I didn't get accepted to that, but I was happy with the piece I wrote from a literary perspective. It was about money I had loaned my ex boyfriend for a move across country, and because I wrote it so fast and because I had a topic for which I couldn't think of any other material, I didn't censor myself the way I usually do. It's a big debate in the nonfiction world about how much you worry about the people you write about, and what kind of privacy you owe them and whether you should let them read the piece before you publish it. "No apologies" is the first rule of writing, said a friend recently, but I usually fall heavily to the other side. Other people have a right to privacy, and I usually work hard to be sensitive to that.

In this case I wasn't. I had a couple of people read the essay, and I asked them how the "characters" of my ex boyfriend and current boyfriend came off. "Fine," my readers said. "I see that this is a complicated, nuanced situation, and everyone in the story seems reasonable."

I submitted the story to the Morning News, and let's be honest, I have been rejected so many times I didn't really think this would be any different, so I probably didn't think about the ramifications publishing a fairly personal story as much as I should have. But I got an email a couple days later saying they wanted it. Great! I spent a significant amount of time on some areas the editor wanted more information on, and sent it in. It went up yesterday.

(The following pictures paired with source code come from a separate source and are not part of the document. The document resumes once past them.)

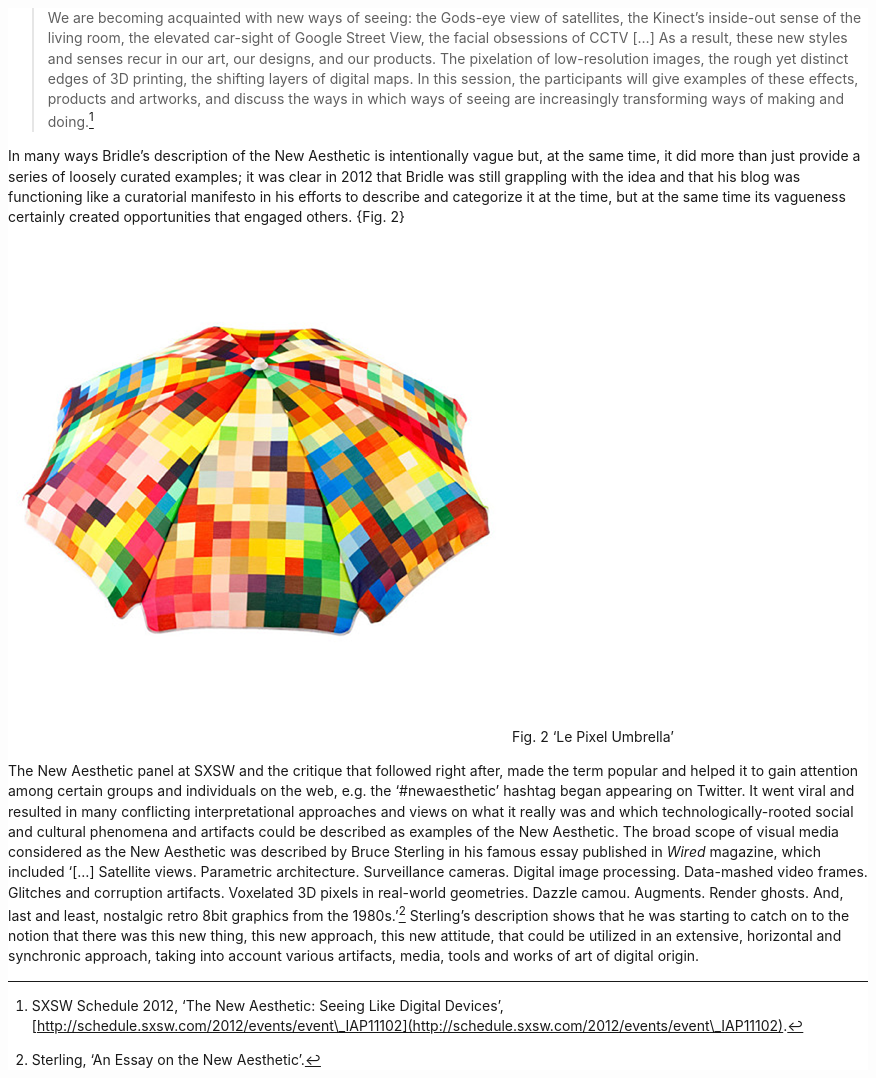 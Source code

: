 > We are becoming acquainted with new ways of seeing: the Gods-eye view
> of satellites, the Kinect’s inside-out sense of the living room, the
> elevated car-sight of Google Street View, the facial obsessions of
> CCTV \[…\] As a result, these new styles and senses recur in our art,
> our designs, and our products. The pixelation of low-resolution
> images, the rough yet distinct edges of 3D printing, the shifting
> layers of digital maps. In this session, the participants will give
> examples of these effects, products and artworks, and discuss the ways
> in which ways of seeing are increasingly transforming ways of making
> and doing.[^01-Chap1_4]

In many ways Bridle’s description of the New Aesthetic is intentionally
vague but, at the same time, it did more than just provide a series of
loosely curated examples; it was clear in 2012 that Bridle was still
grappling with the idea and that his blog was functioning like a
curatorial manifesto in his efforts to describe and categorize it at the
time, but at the same time its vagueness certainly created opportunities
that engaged others. {Fig. 2}

![](img/Fig002.png) Fig. 2 ‘Le Pixel Umbrella’

The New Aesthetic panel at SXSW and the critique that followed right
after, made the term popular and helped it to gain attention among
certain groups and individuals on the web, e.g. the ‘\#newaesthetic’
hashtag began appearing on Twitter. It went viral and resulted in many
conflicting interpretational approaches and views on what it really was
and which technologically-rooted social and cultural phenomena and
artifacts could be described as examples of the New Aesthetic. The broad
scope of visual media considered as the New Aesthetic was described by
Bruce Sterling in his famous essay published in *Wired* magazine, which
included ‘\[…\] Satellite views. Parametric architecture. Surveillance
cameras. Digital image processing. Data-mashed video frames. Glitches
and corruption artifacts. Voxelated 3D pixels in real-world geometries.
Dazzle camou. Augments. Render ghosts. And, last and least, nostalgic
retro 8bit graphics from the 1980s.’[^01-Chap1_5] Sterling’s description shows
that he was starting to catch on to the notion that there was this new
thing, this new approach, this new attitude, that could be utilized in
an extensive, horizontal and synchronic approach, taking into account
various artifacts, media, tools and works of art of digital origin.

[^01-Chap1_1]: David Fodel and Matt Jenkins (curators), ‘Exhibition announcement: *The Emperor’s New Aesthetic*’, 9 September 2014, Rhizome, [http://rhizome.org/announce/events/60873/view/](http://rhizome.org/announce/events/60873/view/).
[^01-Chap1_2]: Norges Bank, ‘Motifs for the New Banknote Series’ (Press Release), 7 October 2014, [http://www.norges-bank.no/en/Published/Press-releases/2014/Press-release-7-october-2014/](http://www.norges-bank.no/en/Published/Press-releases/2014/Press-release-7-october-2014/).
[^01-Chap1_3]: The first entry on the New Aesthetic was published on Really Interesting Group website, [http://www.riglondon.com/blog/2011/05/06/the-new-aesthetic/](http://www.riglondon.com/blog/2011/05/06/the-new-aesthetic/). Now the New Aesthetic project is available on Tumblr, [http://new-aesthetic.tumblr.com](http://new-aesthetic.tumblr.com).
[^01-Chap1_4]: SXSW Schedule 2012, ‘The New Aesthetic: Seeing Like Digital Devices’, [http://schedule.sxsw.com/2012/events/event\_IAP11102](http://schedule.sxsw.com/2012/events/event\_IAP11102).
[^01-Chap1_5]: Sterling, ‘An Essay on the New Aesthetic’.
[^01-Chap1_6]: Adam Rothstein, ‘New Aesthetics – New Politics’, *POSZU blog*,
[^01-Chap1_7]: Madeline Ashby, ‘The New Aesthetics of the Male Gaze’, *Madelineashby.com*, 2 April 2012, [http://madelineashby.com/?p=1198](http://madelineashby.com/?p=1198).
[^01-Chap1_8]: Will Wiles, ‘The Machine Haze’, *Aeon*, 17 September 2012,
[^01-Chap1_9]: David M. Berry, ‘What Is the “New Aesthetic”?’, ‘Abduction Aesthetic: Computationality and the New Aesthetic’, *Stunlaw blog*, 6 April 2012, [http://stunlaw.blogspot.com/2012/04/abduction-aesthetic-computationality.html](http://stunlaw.blogspot.com/2012/04/abduction-aesthetic-computationality.html).
[^01-Chap1_10]: Sterling, ‘An Essay on the New Aesthetic’.
[^01-Chap1_11]: The irony doesn’t escape us, we promise you.
[^01-Chap1_12]: David M. Berry, et. al. *New Aesthetic, New Anxieties*,
[^01-Chap1_13]: Berry, et. al. *New Aesthetic, New Anxieties,* p. 11.  
[^01-Chap1_14]: Sterling, ‘An Essay on the New Aesthetic’.  
[^01-Chap1_15]: Rober Urquhart, ‘An Interview With James Bridle of the New Aesthetic’, *The Huffington Post,* 9 May 2012, [http://www.huffingtonpost.co.uk/robert-urquhart/james-bridle-the-new-aesthetic_b_1498958.html](http://www.huffingtonpost.co.uk/robert-urquhart/james-bridle-the-new-aesthetic_b_1498958.html).
[^01-Chap1_16]: J.J. Charlesworth, ‘We are the droids we’re looking for: the New Aesthetic and its friendly critics’, *JJ Charlesworth Blog*, 7 May 2012, [https://blogjjcharlesworth.wordpress.com/2012/05/07/we-are-the-droids-were-looking-for-the-new-aesthetic-and-its-friendly-critics/](https://blogjjcharlesworth.wordpress.com/2012/05/07/we-are-the-droids-were-looking-for-the-new-aesthetic-and-its-friendly-critics/).
[^01-Chap1_17]: Wim Westera, *The Digital Turn: How the Internet Transforms Our
[^01-Chap1_18]: David M. Berry, *Critical Theory and the Digital*, London:
[^01-Chap1_19]: Apple Inc., ‘iPhone 3G on Sale Tomorrow’ (Press release). 10
[^01-Chap1_20]: Sarah Perez, ‘iTunes App Store Now Has 1.2 Million Apps, Has Seen
[^01-Chap1_21]: The increasing size of the iPhone 6 Plus and the Samsung Galaxy
[^01-Chap1_22]: Don’t revolutions have winners and losers? If so, the digital
[^01-Chap1_23]: Mel Alexenberg, *The Future of Art in a Postdigital Age: From
[^01-Chap1_24]: James Bridle, *The New Aesthetic blog*, Tumblr,
[^01-Chap1_25]: James Bridle, ‘Waving at the Machines’, Web Directions South 2011, Sydney, 11-14 October 2011, [http://www.webdirections.org/resources/james-bridle-waving-at-the-machines/](http://www.webdirections.org/resources/james-bridle-waving-at-the-machines/).
[^01-Chap1_26]: Vilém Flusser, *Towards a Philosophy of Photography*, London:
[^01-Chap1_27]: Flusser, *Towards a Philosophy of Photography*, p. 20.
[^01-Chap1_28]: Flusser, *Towards a Philosophy of Photography*, p. 75.
[^01-Chap1_29]: Palladio Humanities thinking with data, [http://hdlab.stanford.edu/projects/palladio/](http://hdlab.stanford.edu/projects/palladio/).
[^01-Chap1_30]: Thomas Faith and Joseph Wicentowski, ‘Visualizing the History of U.S. Foreign Relations: The State of TEI at Foggy Bottom’, 2014,[http://tei.northwestern.edu/files/2014/04/Faith-Wicentowski-1ntyfbr.pdf](http://tei.northwestern.edu/files/2014/04/Faith-Wicentowski-1ntyfbr.pdf).
[^01-Chap1_31]: TXTBKS, [https://www.thinkwithgoogle.com/campaigns/smart-communications-txtbks.html](https://www.thinkwithgoogle.com/campaigns/smart-communications-txtbks.html).
[^01-Chap1_32]: Lev Manovich, *Software Takes Command*, London: Bloomsbury, 2013,
[^01-Chap1_33]: Wikipedia contributors. ‘Multiplan’, *Wikipedia,* 31 August 2014 [https://en.wikipedia.org/wiki/Multiplan](https://en.wikipedia.org/wiki/Multiplan).
[^01-Chap1_34]: Lev Manovich, *The Language of New Media*, London: MIT Press,
[^01-Chap1_35]: David M. Berry, *Understanding Digital Humanities*, London:
[^01-Chap1_36]: David M. Berry, *Critical Theory and the Digital*. p. 66.
[^01-Chap1_37]: Marianne van den Bommen, *Transcoding the Digital: How Metaphors
[^01-Chap1_38]: Matthew Fuller, *Media Ecologies: Materialist Energies in Art and
[^01-Chap1_39]: Fuller, *Media Ecologies*, p. 95
[^01-Chap1_40]: Fuller, *Media Ecologies*, p. 105.
[^01-Chap1_41]: Berry, et. al., *New Aesthetic, New Anxieties,* p. 41.
[^01-Chap1_42]: David M. Berry, *The Philosophy of Software Code and Mediation in
[^01-Chap1_43]: Florian Cramer, ‘What is “Post-digital”?’, *A Peer-reviewed Journal about Post-digital Research* (2015), vol. 3, issue 1, p. 3., [http://www.aprja.net/?p=1318](http://www.aprja.net/?p=1318).
[^01-Chap1_44]: David Berry and Michael Dieter (eds) *Postdigital Aesthetics:
[^01-Chap1_45]: Cramer, ‘What is “Post-digital”?’, p. 10.
[^01-Chap1_46]: Cramer, ‘What is “Post-digital”?’, p. 4.
[^01-Chap1_47]: Cramer, ‘What is “Post-digital”?’, p. 7.
[^01-Chap1_48]: Cramer, ‘What is “Post-digital”?’, p. 6.
[^01-Chap1_49]: Kim Cascone ‘The Aesthetics of Failure: ‘Post- Digital’ Tendencies in Contemporary Computer Music’, *Computer Music Journal* 24, No. 4 (Winter 2000), pp. 12-18.
[^01-Chap1_50]: Cramer, ‘What is “Post-digital”?’, p. 3.
[^01-Chap1_51]: Cramer, ‘What is “Post-digital”?’, pp. 3-4.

Then there were two issues: 1) the magazine put a somewhat lurid sounding title and blurb on it, which pointed the reader toward thinking my ex boyfriend was a real jerk who was taking advantage of me and 2) I realized I had written my ex boyfriend to be a bit of a jerk who was taking advantage of me. He and I have both done less-than-generous things to each other, and it was true that he hadn't paid me back what I loaned him, but that wasn't the point of the essay at all. Some people saw what I meant them to see---that this was a painful and complicated situation. Others saw what I had (I admit) showed them---the deadbeat jerk. Or, they saw their own ex boyfriends or their own debtors, and magnified the character with that lens.

Once you have published something, it is out of your hands, and your readers will make it their own. This essay resonated with people, both in the way I wanted it to (what do you do with a serious longtime love that has ended) and in ways I very much didn't (take that guy to small claims court!). On one hand, the passionate replies I received in the comments section and personally are a great testament to a successful piece, and I'm deeply moved by them. But on the other, I feel mortifyingly exposed, and feel that have done a disservice to the people I wrote about.

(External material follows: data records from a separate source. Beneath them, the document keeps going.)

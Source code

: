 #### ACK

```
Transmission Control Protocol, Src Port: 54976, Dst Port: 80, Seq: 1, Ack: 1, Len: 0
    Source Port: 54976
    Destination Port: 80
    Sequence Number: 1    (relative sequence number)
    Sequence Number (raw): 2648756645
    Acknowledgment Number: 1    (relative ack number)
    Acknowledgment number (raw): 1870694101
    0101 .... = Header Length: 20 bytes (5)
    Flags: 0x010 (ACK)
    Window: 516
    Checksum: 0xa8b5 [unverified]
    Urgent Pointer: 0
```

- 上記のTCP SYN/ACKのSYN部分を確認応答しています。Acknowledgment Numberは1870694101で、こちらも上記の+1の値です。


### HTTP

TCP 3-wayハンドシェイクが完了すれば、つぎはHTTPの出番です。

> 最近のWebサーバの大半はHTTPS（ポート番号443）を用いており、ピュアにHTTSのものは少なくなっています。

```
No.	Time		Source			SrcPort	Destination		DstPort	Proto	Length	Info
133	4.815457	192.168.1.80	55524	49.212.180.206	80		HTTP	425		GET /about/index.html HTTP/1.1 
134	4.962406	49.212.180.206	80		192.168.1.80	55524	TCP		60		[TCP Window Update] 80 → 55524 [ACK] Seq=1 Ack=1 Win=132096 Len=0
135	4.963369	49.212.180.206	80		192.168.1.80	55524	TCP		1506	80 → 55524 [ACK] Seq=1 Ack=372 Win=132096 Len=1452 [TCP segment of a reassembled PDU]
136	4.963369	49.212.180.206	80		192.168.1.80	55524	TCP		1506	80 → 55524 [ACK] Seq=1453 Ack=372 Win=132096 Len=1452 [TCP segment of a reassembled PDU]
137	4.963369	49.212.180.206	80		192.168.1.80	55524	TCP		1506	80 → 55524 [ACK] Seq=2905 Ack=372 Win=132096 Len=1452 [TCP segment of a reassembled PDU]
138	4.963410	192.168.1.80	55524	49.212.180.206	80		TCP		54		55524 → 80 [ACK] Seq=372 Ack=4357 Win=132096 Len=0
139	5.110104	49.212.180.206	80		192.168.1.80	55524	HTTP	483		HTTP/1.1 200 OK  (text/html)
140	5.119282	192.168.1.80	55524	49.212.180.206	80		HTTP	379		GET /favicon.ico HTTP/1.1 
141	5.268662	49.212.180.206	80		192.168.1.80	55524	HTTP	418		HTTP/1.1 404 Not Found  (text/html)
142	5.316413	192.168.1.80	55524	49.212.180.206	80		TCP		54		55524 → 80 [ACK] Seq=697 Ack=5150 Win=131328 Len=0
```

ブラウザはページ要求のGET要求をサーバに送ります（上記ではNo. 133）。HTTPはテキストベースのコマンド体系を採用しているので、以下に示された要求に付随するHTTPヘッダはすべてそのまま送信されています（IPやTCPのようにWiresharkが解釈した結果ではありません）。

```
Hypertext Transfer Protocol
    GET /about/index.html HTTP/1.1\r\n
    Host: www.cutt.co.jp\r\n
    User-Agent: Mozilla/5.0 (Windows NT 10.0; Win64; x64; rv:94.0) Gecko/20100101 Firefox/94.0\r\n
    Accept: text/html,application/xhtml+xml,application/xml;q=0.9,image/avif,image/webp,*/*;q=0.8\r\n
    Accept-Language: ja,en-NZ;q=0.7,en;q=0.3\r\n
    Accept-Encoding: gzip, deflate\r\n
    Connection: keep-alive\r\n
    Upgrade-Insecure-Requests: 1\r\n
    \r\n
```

Some of you will say (and have said), you're an idiot. You wrote about your personal business, so what are you whining about? I suppose it was naive, and thoughtless, or maybe I rightly sacrificed to my craft. I don't know. I thought about asking the editors to take it down, but that's hard too, since I'm a writer, and trying to make it as a creative nonfiction writer, and it's the deep personal conflict that makes this piece successful.

I don't really have a summary here, except to apologize to anyone I hurt with writing, this time or any time. And I'm very interested in thoughts on this topic.